IN RE: Richard C. DEERING, Respondent. A Member of the Bar of the District of Columbia Court of Appeals.
There are two disciplinary matters against Richard C. Deering, a reciprocal proceeding based on his disbarment by the U.S. Bankruptcy Court for the District of Columbia, and an original disciplinary proceeding for violations of three ethical rules in an unrelated matter. Respondent has already been disbarred by this court. See In re Deering, 692 A.2d 1378 (D.C.1997). Therefore, the Board on Professional Responsibility recommends that no additional sanction be imposed, but that findings of misconduct be adopted to preserve the record for future use in the event Deering petitions for reinstatement. Neither Bar Counsel nor Deering have filed exceptions to the Board's Report and Recommendation. We adopt the Board's recommendation. See D.C. Bar R. XI, § 9(g)(2).

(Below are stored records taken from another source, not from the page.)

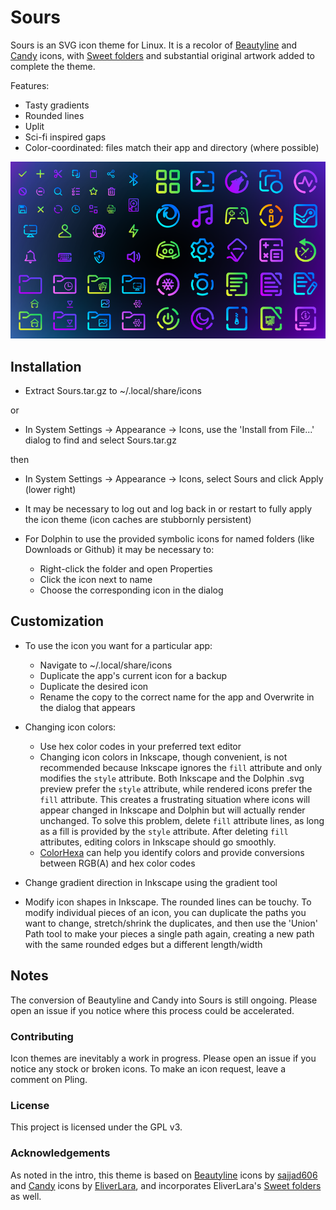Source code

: # Sours

Sours is an SVG icon theme for Linux. It is a recolor of [Beautyline](https://store.kde.org/p/1425426) and [Candy](https://github.com/EliverLara/candy-icons) icons, with [Sweet folders](https://github.com/EliverLara/Sweet-folders) and substantial original artwork added to complete the theme.

Features:

- Tasty gradients
- Rounded lines
- Uplit
- Sci-fi inspired gaps
- Color-coordinated: files match their app and directory (where possible)

![Preview image for the Sours icon theme](preview/image-1.png)

## Installation

- Extract Sours.tar.gz to ~/.local/share/icons

or

- In System Settings -> Appearance -> Icons, use the 'Install from File...' dialog to find and select Sours.tar.gz

then

- In System Settings -> Appearance -> Icons, select Sours and click Apply (lower right)
- It may be necessary to log out and log back in or restart to fully apply the icon theme (icon caches are stubbornly persistent)

- For Dolphin to use the provided symbolic icons for named folders (like Downloads or Github) it may be necessary to:
    - Right-click the folder and open Properties
    - Click the icon next to name
    - Choose the corresponding icon in the dialog

## Customization

- To use the icon you want for a particular app:
    - Navigate to ~/.local/share/icons
    - Duplicate the app's current icon for a backup
    - Duplicate the desired icon
    - Rename the copy to the correct name for the app and Overwrite in the dialog that appears

- Changing icon colors:
    - Use hex color codes in your preferred text editor
    - Changing icon colors in Inkscape, though convenient, is not recommended because Inkscape ignores the `fill` attribute and only modifies the `style` attribute. Both Inkscape and the Dolphin .svg preview prefer the `style` attribute, while rendered icons prefer the `fill` attribute. This creates a frustrating situation where icons will appear changed in Inkscape and Dolphin but will actually render unchanged. To solve this problem, delete `fill` attribute lines, as long as a fill is provided by the `style` attribute. After deleting `fill` attributes, editing colors in Inkscape should go smoothly.
    - [ColorHexa](https://www.colorhexa.com/) can help you identify colors and provide conversions between RGB(A) and hex color codes

- Change gradient direction in Inkscape using the gradient tool

- Modify icon shapes in Inkscape. The rounded lines can be touchy. To modify individual pieces of an icon, you can duplicate the paths you want to change, stretch/shrink the duplicates, and then use the 'Union' Path tool to make your pieces a single path again, creating a new path with the same rounded edges but a different length/width

## Notes
The conversion of Beautyline and Candy into Sours is still ongoing. Please open an issue if you notice where this process could be accelerated.

### Contributing
Icon themes are inevitably a work in progress. Please open an issue if you notice any stock or broken icons. To make an icon request, leave a comment on Pling.

### License

This project is licensed under the GPL v3.

### Acknowledgements
As noted in the intro, this theme is based on [Beautyline](https://store.kde.org/p/1425426) icons by [sajjad606](https://store.kde.org/u/sajjad606) and [Candy](https://github.com/EliverLara/candy-icons) icons by [EliverLara](https://github.com/EliverLara), and incorporates EliverLara's [Sweet folders](https://github.com/EliverLara/Sweet-folders) as well.

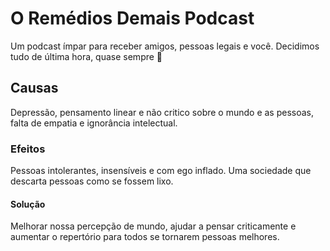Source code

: 
# O Remédios Demais Podcast
Um podcast ímpar para receber amigos, pessoas legais e você. Decidimos tudo de última hora, quase sempre 🤪

## Causas
Depressão, pensamento linear e não critico sobre o mundo e as pessoas, falta de empatia e ignorância intelectual.

### Efeitos
Pessoas intolerantes, insensíveis e com ego inflado. Uma sociedade que descarta pessoas como se fossem lixo.

#### Solução
Melhorar nossa percepção de mundo, ajudar a pensar criticamente e aumentar o repertório para todos se tornarem pessoas melhores.

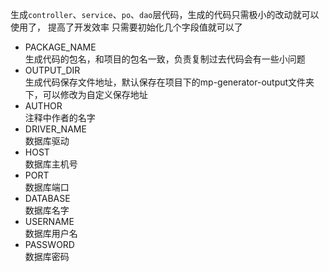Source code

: 生成`controller`、`service`、`po`、`dao`层代码，生成的代码只需极小的改动就可以使用了，
提高了开发效率
只需要初始化几个字段值就可以了
- PACKAGE_NAME  
生成代码的包名，和项目的包名一致，负责复制过去代码会有一些小问题
- OUTPUT_DIR  
生成代码保存文件地址，默认保存在项目下的mp-generator-output文件夹下，可以修改为自定义保存地址
- AUTHOR  
注释中作者的名字
- DRIVER_NAME  
数据库驱动
- HOST  
数据库主机号
- PORT  
数据库端口
- DATABASE  
数据库名字
- USERNAME  
数据库用户名
- PASSWORD  
数据库密码
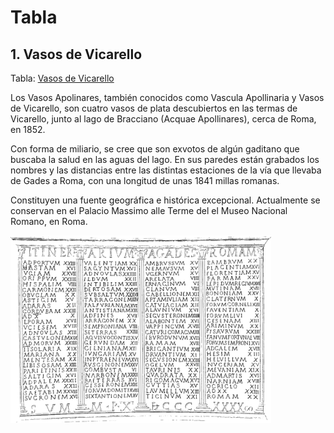 # Tabla

## 1. Vasos de Vicarello

Tabla: [Vasos de Vicarello](Vicarello%20Beaker%202_ablativo.csv)   

Los Vasos Apolinares, también conocidos como Vascula Apollinaria y Vasos de Vicarello, son cuatro vasos de plata descubiertos en las termas de Vicarello, junto al lago de Bracciano (Acquae Apollinares), cerca de Roma, en 1852.

Con forma de miliario, se cree que son exvotos de algún gaditano que buscaba la salud en las aguas del lago. En sus paredes están grabados los nombres y las distancias entre las distintas estaciones de la vía que llevaba de Gades a Roma, con una longitud de unas 1841 millas romanas.

Constituyen una fuente geográfica e histórica excepcional. Actualmente se conservan en el Palacio Massimo alle Terme del el Museo Nacional Romano, en Roma.

<img src="Beakers_of_Vicarello_50.png" alt="vicarello" height="300" />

On June 17, 1996, Deering was disbarred in the U.S. Bankruptcy Court for the District of Columbia for receiving unauthorized post-petition payments in violation of 11 U.S.C. §§ 327, 329-30 (1994); failing to apply to be appointed as counsel for the debtor-in-possession as required by 11 U.S.C. §§ 327, 1107; and for giving fraudulent, unethical advice in violation of 11 U.S.C. §§ 549, 727(a)(2)(B). Deering also failed to comply with an order by the Bankruptcy Court to disgorge funds totaling at least $7,600.
Deering's disbarment by the Bankruptcy Court is now before this court for consideration as a reciprocal matter. The Board recommends that the court dismiss the reciprocal matter without prejudice to future consideration of the underlying facts and circumstances at such time as Deering petitions for reinstatement. We agree with the Board. We conclude that although disbarment would be the appropriate reciprocal sanction, as Deering is already disbarred, reciprocal matter No. 155-57 should be dismissed. See In re Herndon, 609 A.2d 682, 683 (D.C.1992) (holding that it was unnecessary for the court to order a sanction for an attorney's misconduct because that attorney had previously been disbarred).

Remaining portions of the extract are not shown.